The announcement comes amid lackluster sales results at Michael Kors and a substantial dip in its share price. In May, the company announced it would be closing 125 retail outlets – 15 percent of its stores – amid disappointing sales forecasts.
The acquisition will provide Michael Kors with an opening into the fast-expanding luxury footwear and accessories market
Michael Kors’ decision to unite with Jimmy Choo could bring the company a new set of customers and, perhaps most importantly, the momentum behind the Jimmy Choo brand. Jimmy Choo is now 20 years old and, according to Michael Kors’ press announcement, represents an “empowered sense of glamour” and a “playfully daring spirit”.

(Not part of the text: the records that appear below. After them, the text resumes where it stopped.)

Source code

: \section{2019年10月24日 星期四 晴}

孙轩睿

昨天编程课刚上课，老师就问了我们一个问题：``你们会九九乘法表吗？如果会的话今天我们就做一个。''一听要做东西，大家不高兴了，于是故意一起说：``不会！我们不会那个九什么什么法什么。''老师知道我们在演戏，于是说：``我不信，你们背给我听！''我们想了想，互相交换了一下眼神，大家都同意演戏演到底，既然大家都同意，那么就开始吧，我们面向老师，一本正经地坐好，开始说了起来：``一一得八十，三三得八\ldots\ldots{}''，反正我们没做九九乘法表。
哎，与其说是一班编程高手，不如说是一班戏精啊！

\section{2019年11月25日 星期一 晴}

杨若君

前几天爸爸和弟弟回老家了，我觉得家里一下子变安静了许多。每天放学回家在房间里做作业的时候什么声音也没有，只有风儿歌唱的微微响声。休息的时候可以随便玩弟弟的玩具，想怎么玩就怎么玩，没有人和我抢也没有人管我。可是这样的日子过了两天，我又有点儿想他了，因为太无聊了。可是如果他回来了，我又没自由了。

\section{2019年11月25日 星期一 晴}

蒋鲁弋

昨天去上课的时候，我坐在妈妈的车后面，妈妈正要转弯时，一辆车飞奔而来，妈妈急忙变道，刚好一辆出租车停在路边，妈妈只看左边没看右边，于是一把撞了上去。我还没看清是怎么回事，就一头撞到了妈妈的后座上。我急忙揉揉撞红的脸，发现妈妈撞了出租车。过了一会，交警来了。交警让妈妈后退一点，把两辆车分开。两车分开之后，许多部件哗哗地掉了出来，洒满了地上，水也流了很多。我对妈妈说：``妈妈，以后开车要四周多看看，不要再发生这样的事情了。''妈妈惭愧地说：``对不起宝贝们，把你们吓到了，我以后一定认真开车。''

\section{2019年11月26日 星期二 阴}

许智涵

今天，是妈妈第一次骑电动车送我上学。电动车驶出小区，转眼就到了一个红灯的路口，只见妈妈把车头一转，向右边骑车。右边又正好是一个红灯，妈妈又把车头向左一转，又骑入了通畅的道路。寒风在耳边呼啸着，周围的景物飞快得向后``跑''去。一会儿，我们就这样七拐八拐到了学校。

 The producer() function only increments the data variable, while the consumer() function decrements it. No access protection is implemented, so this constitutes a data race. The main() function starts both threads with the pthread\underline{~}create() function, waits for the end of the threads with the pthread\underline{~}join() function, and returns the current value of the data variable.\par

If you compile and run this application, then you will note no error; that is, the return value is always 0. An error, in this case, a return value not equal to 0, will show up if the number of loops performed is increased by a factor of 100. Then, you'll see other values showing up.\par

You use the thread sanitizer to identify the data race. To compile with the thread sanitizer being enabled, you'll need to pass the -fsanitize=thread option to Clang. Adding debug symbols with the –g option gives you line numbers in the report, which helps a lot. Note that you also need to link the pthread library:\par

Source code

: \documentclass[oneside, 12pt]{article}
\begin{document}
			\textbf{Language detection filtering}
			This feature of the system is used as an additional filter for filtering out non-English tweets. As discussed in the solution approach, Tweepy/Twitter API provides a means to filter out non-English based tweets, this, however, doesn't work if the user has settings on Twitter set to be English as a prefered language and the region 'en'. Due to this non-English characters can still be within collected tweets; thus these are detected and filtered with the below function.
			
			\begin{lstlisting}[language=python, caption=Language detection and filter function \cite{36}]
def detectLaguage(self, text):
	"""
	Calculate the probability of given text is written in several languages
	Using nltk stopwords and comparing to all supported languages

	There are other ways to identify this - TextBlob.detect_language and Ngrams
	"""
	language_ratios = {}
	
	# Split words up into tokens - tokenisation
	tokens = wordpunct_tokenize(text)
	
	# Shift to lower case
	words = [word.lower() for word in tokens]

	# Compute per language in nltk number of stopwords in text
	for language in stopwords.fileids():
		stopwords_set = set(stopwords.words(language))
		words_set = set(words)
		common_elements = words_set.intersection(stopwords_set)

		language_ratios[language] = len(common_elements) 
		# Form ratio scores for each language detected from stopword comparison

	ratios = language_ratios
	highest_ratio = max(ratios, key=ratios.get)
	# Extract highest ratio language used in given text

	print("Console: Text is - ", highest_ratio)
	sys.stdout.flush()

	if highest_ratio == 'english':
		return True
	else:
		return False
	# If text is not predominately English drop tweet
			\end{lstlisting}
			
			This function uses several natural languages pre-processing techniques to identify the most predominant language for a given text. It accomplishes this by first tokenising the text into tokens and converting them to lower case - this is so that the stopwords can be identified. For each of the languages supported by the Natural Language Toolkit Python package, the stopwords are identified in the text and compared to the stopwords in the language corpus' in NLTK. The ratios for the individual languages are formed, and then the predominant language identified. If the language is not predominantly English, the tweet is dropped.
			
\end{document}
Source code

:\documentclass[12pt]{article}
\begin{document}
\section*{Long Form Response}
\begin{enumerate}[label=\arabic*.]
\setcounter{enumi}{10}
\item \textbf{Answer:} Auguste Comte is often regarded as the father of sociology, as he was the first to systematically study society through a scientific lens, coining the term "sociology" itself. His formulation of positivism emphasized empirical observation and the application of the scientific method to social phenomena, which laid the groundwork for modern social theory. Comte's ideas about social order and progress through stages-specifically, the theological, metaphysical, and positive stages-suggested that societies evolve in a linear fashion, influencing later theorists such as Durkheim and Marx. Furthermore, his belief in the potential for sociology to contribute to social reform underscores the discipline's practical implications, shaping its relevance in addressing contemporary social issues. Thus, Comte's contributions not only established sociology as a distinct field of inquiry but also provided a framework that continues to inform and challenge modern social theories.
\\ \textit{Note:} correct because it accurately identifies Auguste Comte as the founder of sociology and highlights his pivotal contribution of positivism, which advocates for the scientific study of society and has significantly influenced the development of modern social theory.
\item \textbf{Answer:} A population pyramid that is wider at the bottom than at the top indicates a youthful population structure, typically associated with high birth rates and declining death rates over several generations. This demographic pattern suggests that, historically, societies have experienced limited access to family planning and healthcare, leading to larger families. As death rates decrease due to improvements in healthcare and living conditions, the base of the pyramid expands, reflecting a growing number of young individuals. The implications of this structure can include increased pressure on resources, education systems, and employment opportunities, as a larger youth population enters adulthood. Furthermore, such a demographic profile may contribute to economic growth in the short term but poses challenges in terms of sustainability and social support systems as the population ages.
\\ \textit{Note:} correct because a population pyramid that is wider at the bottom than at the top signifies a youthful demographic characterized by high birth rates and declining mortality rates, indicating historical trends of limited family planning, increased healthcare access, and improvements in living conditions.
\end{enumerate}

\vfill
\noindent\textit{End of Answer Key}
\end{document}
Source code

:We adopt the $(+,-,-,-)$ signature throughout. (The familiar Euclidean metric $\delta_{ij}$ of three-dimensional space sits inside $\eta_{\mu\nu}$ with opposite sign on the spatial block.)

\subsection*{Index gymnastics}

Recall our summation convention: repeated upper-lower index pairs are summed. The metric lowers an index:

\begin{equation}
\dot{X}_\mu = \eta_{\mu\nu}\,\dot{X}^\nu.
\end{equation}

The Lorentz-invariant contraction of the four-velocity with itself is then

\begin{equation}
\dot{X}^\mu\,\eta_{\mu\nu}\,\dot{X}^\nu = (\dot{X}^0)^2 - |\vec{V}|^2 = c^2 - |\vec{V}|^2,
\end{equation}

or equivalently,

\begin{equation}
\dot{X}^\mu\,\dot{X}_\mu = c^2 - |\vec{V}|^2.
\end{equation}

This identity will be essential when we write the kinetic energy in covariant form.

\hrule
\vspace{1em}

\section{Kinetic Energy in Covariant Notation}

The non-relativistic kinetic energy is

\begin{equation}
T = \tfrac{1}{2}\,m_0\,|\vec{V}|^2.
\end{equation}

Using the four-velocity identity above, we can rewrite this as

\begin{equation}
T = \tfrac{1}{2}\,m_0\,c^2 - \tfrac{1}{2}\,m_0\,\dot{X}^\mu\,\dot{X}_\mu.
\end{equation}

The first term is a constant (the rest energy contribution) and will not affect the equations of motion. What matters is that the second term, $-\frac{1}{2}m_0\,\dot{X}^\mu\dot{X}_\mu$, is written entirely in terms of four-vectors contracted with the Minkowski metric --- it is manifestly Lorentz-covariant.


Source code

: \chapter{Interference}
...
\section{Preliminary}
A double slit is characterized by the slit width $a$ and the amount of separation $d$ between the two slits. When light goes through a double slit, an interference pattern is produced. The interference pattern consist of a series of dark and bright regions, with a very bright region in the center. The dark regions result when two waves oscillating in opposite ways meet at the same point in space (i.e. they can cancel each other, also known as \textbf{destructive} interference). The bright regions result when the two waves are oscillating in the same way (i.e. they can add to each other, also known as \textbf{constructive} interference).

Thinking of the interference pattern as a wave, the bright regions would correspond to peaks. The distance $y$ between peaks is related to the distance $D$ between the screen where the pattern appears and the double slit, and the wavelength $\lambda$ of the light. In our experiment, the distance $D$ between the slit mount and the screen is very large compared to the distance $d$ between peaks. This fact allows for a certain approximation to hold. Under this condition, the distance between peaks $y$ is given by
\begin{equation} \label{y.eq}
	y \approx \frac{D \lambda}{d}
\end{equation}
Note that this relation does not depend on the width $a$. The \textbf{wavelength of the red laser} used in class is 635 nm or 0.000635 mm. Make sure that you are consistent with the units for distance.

The acquisition hopes to tap into more than just this brand image: it is also expected to provide Michael Kors with an opening into the fast-expanding luxury footwear and accessories market. It could also provide an enhanced presence in international markets, with Asia being key focus for future growth.
The merger is expected to boost Jimmy Choo sales to $1bn, as well as create an as yet uncalculated quantity of “long-term operational synergies”, according to the press release.
CEO of Jimmy Choo Pierre Denis commented: “We are convinced that there is so much more that can be delivered in the years ahead… Our two companies share the same vision of style and trend leadership. Our luxury heritage is the foundation of Jimmy Choo and we will continue to bring our brand vision to consumers globally.”
The deal, which has been approved by both boards of directors, is scheduled to close in the final quarter of 2017. Before becoming official, however, it must be approved by Jimmy Choo shareholders, who make up 75 percent of share capital and therefore collectively have the final say.